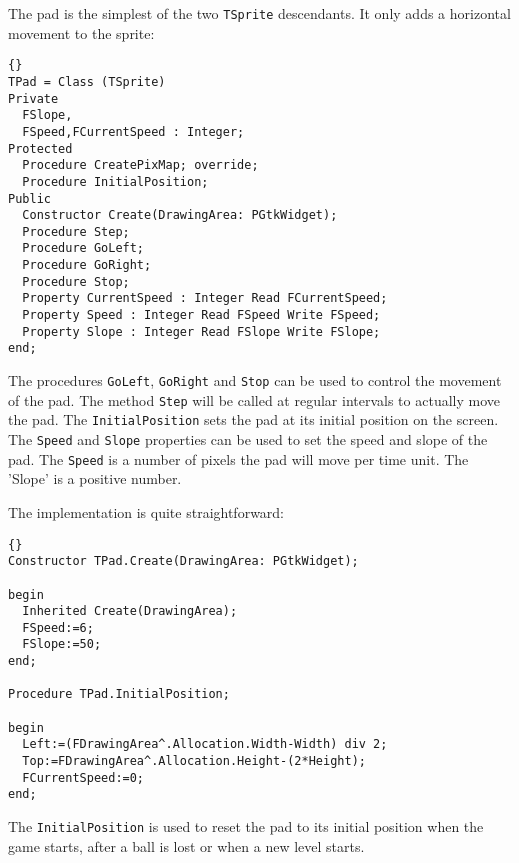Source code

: \documentclass[10pt]{article}
\newcommand{\var}[1]{\texttt{#1}}
\begin{document}
The pad is the simplest of the two \var{TSprite} descendants. It only adds a
horizontal movement to the sprite:
\begin{lstlisting}{}
TPad = Class (TSprite)
Private
  FSlope,
  FSpeed,FCurrentSpeed : Integer;
Protected
  Procedure CreatePixMap; override;
  Procedure InitialPosition; 
Public  
  Constructor Create(DrawingArea: PGtkWidget);
  Procedure Step;
  Procedure GoLeft;
  Procedure GoRight;
  Procedure Stop;
  Property CurrentSpeed : Integer Read FCurrentSpeed;
  Property Speed : Integer Read FSpeed Write FSpeed;
  Property Slope : Integer Read FSlope Write FSlope;
end;
\end{lstlisting}{}
The procedures \var{GoLeft}, \var{GoRight} and \var{Stop} can be used to
control the movement of the pad. The method \var{Step} will be called at
regular intervals to actually move the pad. The \var{InitialPosition} 
sets the pad at its initial position on the screen. The \var{Speed} and 
\var{Slope} properties can be used to set the speed and slope of the pad.
The \var{Speed} is a number of pixels the pad will move per time unit.
The 'Slope' is a positive number. 

The implementation is quite straightforward:
\begin{lstlisting}{}
Constructor TPad.Create(DrawingArea: PGtkWidget);

begin
  Inherited Create(DrawingArea);
  FSpeed:=6;
  FSlope:=50;
end;

Procedure TPad.InitialPosition;

begin
  Left:=(FDrawingArea^.Allocation.Width-Width) div 2;
  Top:=FDrawingArea^.Allocation.Height-(2*Height);
  FCurrentSpeed:=0;
end;
\end{lstlisting}{}
The \var{InitialPosition} is used to reset the pad to its initial position
when the game starts, after a ball is lost or when a new level starts.
\end{document}
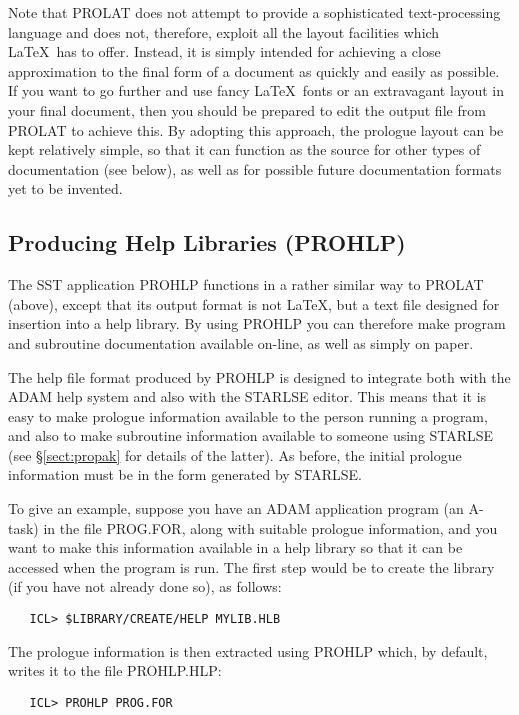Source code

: Note that PROLAT does not attempt to provide a sophisticated text-processing
language and does not, therefore, exploit all the layout facilities which
\LaTeX\ has to offer.
Instead, it is simply intended for achieving a close approximation to the
final form of a document as quickly and easily as possible.
If you want to go further and use fancy \LaTeX\ fonts or an extravagant layout
in your final document, then you should be prepared to edit the output file
from PROLAT to achieve this.
By adopting this approach, the prologue layout can be kept relatively
simple, so that it can function as the source for other types of
documentation (see below), as well as for possible future documentation
formats yet to be invented.

\subsection{Producing Help Libraries (PROHLP)}

The SST application PROHLP functions in a rather similar way to PROLAT
(above), except that its output format is not \LaTeX, but a text file
designed for insertion into a help library.
By using PROHLP you can therefore make program and subroutine documentation
available on-line, as well as simply on paper.

The help file format produced by PROHLP is designed to integrate both with
the ADAM help system and also with the STARLSE editor.
This means that it is easy to make prologue information available to the
person running a program, and also to make subroutine information available
to someone using STARLSE (see \S\ref{sect:propak} for details of the
latter).
As before, the initial prologue information must be in the form generated by
STARLSE.

To give an example, suppose you have an ADAM application program (an A-task)
in the file PROG.FOR, along with suitable prologue information, and you want
to make this information available in a help library so that it can be
accessed when the program is run.
The first step would be to create the library (if you have not already done
so), as follows:

\begin{verbatim}
   ICL> $LIBRARY/CREATE/HELP MYLIB.HLB
\end{verbatim}

The prologue information is then extracted using PROHLP which, by default,
writes it to the file PROHLP.HLP:

\begin{verbatim}
   ICL> PROHLP PROG.FOR
\end{verbatim}

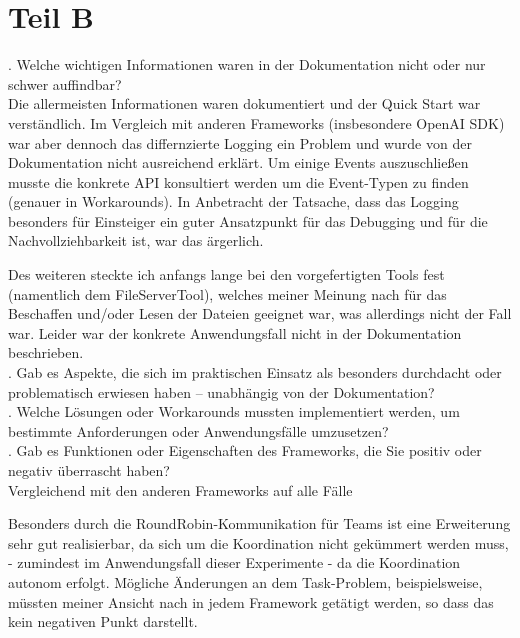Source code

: \documentclass{article}
\begin{document}
\noindent
{}

\section*{Teil B}

\noindent
{}

. Welche wichtigen Informationen waren in der Dokumentation nicht oder nur schwer
auffindbar? \\

Die allermeisten Informationen waren dokumentiert und der Quick Start war verständlich. 
Im Vergleich mit anderen Frameworks (insbesondere OpenAI SDK) war aber dennoch das differnzierte 
Logging ein Problem und wurde von der Dokumentation nicht ausreichend erklärt. Um einige Events 
auszuschließen musste die konkrete API konsultiert werden um die Event-Typen zu finden 
(genauer in Workarounds). In Anbetracht der Tatsache, dass das Logging besonders für Einsteiger
ein guter Ansatzpunkt für das Debugging und für die Nachvollziehbarkeit ist, war das ärgerlich. 

Des weiteren steckte ich anfangs lange bei den vorgefertigten Tools fest (namentlich dem FileServerTool),
welches meiner Meinung nach für das Beschaffen und/oder Lesen der Dateien geeignet war, was allerdings
nicht der Fall war. Leider war der konkrete Anwendungsfall nicht in der Dokumentation beschrieben. \\

. Gab es Aspekte, die sich im praktischen Einsatz als besonders durchdacht oder
problematisch erwiesen haben – unabhängig von der Dokumentation? \\

. Welche Lösungen oder Workarounds mussten implementiert werden, um bestimmte
Anforderungen oder Anwendungsfälle umzusetzen? \\


. Gab es Funktionen oder Eigenschaften des Frameworks, die Sie positiv oder negativ
überrascht haben? \\
Vergleichend mit den anderen Frameworks auf alle Fälle 

\noindent
{}
Besonders durch die RoundRobin-Kommunikation für Teams ist eine Erweiterung sehr gut realisierbar, da
sich um die Koordination nicht gekümmert werden muss, - zumindest im Anwendungsfall dieser Experimente - 
da die Koordination autonom erfolgt. Mögliche Änderungen an dem Task-Problem, beispielsweise, müssten meiner
Ansicht nach in jedem Framework getätigt werden, so dass das kein negativen Punkt darstellt. \\
\end{document}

#### What you will do
The answer must consist of every line from the entries that holds the string "also".

#### Response box
the ADAM help system and also with the STARLSE editor.
person running a program, and also to make subroutine information available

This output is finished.